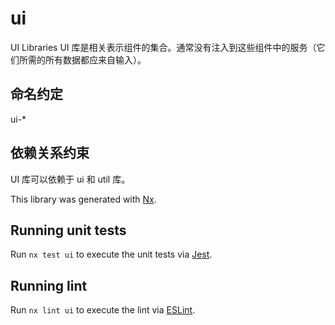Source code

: # ui

UI Libraries
UI 库是相关表示组件的集合。通常没有注入到这些组件中的服务（它们所需的所有数据都应来自输入）。

## 命名约定
ui-*

## 依赖关系约束
UI 库可以依赖于 ui 和 util 库。

This library was generated with [Nx](https://nx.dev).

## Running unit tests

Run `nx test ui` to execute the unit tests via [Jest](https://jestjs.io).

## Running lint

Run `nx lint ui` to execute the lint via [ESLint](https://eslint.org/).

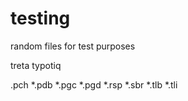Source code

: # testing
random files for test purposes

treta typotiq


.pch
*.pdb
*.pgc
*.pgd
*.rsp
*.sbr
*.tlb
*.tli
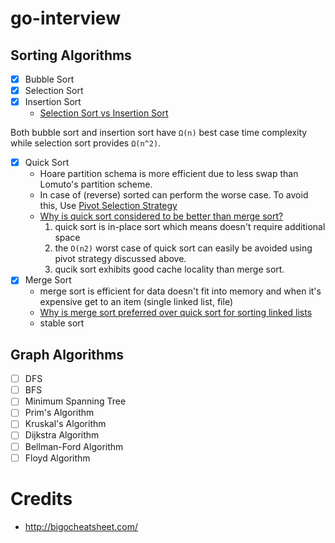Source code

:# go-interview

## Sorting Algorithms

- [x] Bubble Sort
- [x] Selection Sort
- [x] Insertion Sort
    * [Selection Sort vs Insertion Sort](https://stackoverflow.com/questions/15799034/insertion-sort-vs-selection-sort)

Both bubble sort and insertion sort have `Ω(n)` best case time complexity while selection sort provides `Ω(n^2)`.

- [x] Quick Sort
    * Hoare partition schema is more efficient due to less swap than Lomuto's partition scheme.
    * In case of (reverse) sorted can perform the worse case. To avoid this, Use [Pivot Selection Strategy](https://stackoverflow.com/a/7561147/3435720)
    * [Why is quick sort considered to be better than merge sort?](https://www.quora.com/Why-is-quicksort-considered-to-be-better-than-merge-sort)
        1. quick sort is in-place sort which means doesn't require additional space
        2. the `O(n2)` worst case of quick sort can easily be avoided using pivot strategy discussed above.
        3. qucik sort exhibits good cache locality than merge sort.
- [x] Merge Sort
    * merge sort is efficient for data doesn't fit into memory and when it's expensive get to an item (single linked list, file)
    * [Why is merge sort preferred over quick sort for sorting linked lists](https://stackoverflow.com/questions/5222730/why-is-merge-sort-preferred-over-quick-sort-for-sorting-linked-lists)
    * stable sort
    
## Graph Algorithms

- [ ] DFS
- [ ] BFS
- [ ] Minimum Spanning Tree
- [ ] Prim's Algorithm
- [ ] Kruskal's Algorithm
- [ ] Dijkstra Algorithm 
- [ ] Bellman-Ford Algorithm
- [ ] Floyd Algorithm

# Credits

- http://bigocheatsheet.com/

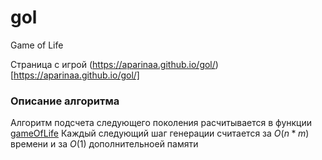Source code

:# gol

Game of Life

Страница с игрой (https://aparinaa.github.io/gol/)[https://aparinaa.github.io/gol/]

### Описание алгоритма

Алгоритм подсчета следующего поколения расчитывается в функции [gameOfLife](https://github.com/AparinAA/gol/blob/master/CalculateNextStep.js) Каждый следующий шаг генерации считается за $O(n*m)$ времени и за $O(1)$ дополнительноей памяти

### Problem
Copy the entries above exactly from the line with "[Selection Sort vs" down to their last line, both ends included. Do not copy any pictures.

### Solution for this exercise
    * [Selection Sort vs Insertion Sort](https://stackoverflow.com/questions/15799034/insertion-sort-vs-selection-sort)

Both bubble sort and insertion sort have `Ω(n)` best case time complexity while selection sort provides `Ω(n^2)`.

- [x] Quick Sort
    * Hoare partition schema is more efficient due to less swap than Lomuto's partition scheme.
    * In case of (reverse) sorted can perform the worse case. To avoid this, Use [Pivot Selection Strategy](https://stackoverflow.com/a/7561147/3435720)
    * [Why is quick sort considered to be better than merge sort?](https://www.quora.com/Why-is-quicksort-considered-to-be-better-than-merge-sort)
        1. quick sort is in-place sort which means doesn't require additional space
        2. the `O(n2)` worst case of quick sort can easily be avoided using pivot strategy discussed above.
        3. qucik sort exhibits good cache locality than merge sort.
- [x] Merge Sort
    * merge sort is efficient for data doesn't fit into memory and when it's expensive get to an item (single linked list, file)
    * [Why is merge sort preferred over quick sort for sorting linked lists](https://stackoverflow.com/questions/5222730/why-is-merge-sort-preferred-over-quick-sort-for-sorting-linked-lists)
    * stable sort
    
## Graph Algorithms

- [ ] DFS
- [ ] BFS
- [ ] Minimum Spanning Tree
- [ ] Prim's Algorithm
- [ ] Kruskal's Algorithm
- [ ] Dijkstra Algorithm 
- [ ] Bellman-Ford Algorithm
- [ ] Floyd Algorithm

# Credits

- http://bigocheatsheet.com/

Source code

:# gol

Game of Life

Страница с игрой (https://aparinaa.github.io/gol/)[https://aparinaa.github.io/gol/]

### Описание алгоритма

Алгоритм подсчета следующего поколения расчитывается в функции [gameOfLife](https://github.com/AparinAA/gol/blob/master/CalculateNextStep.js) Каждый следующий шаг генерации считается за $O(n*m)$ времени и за $O(1)$ дополнительноей памяти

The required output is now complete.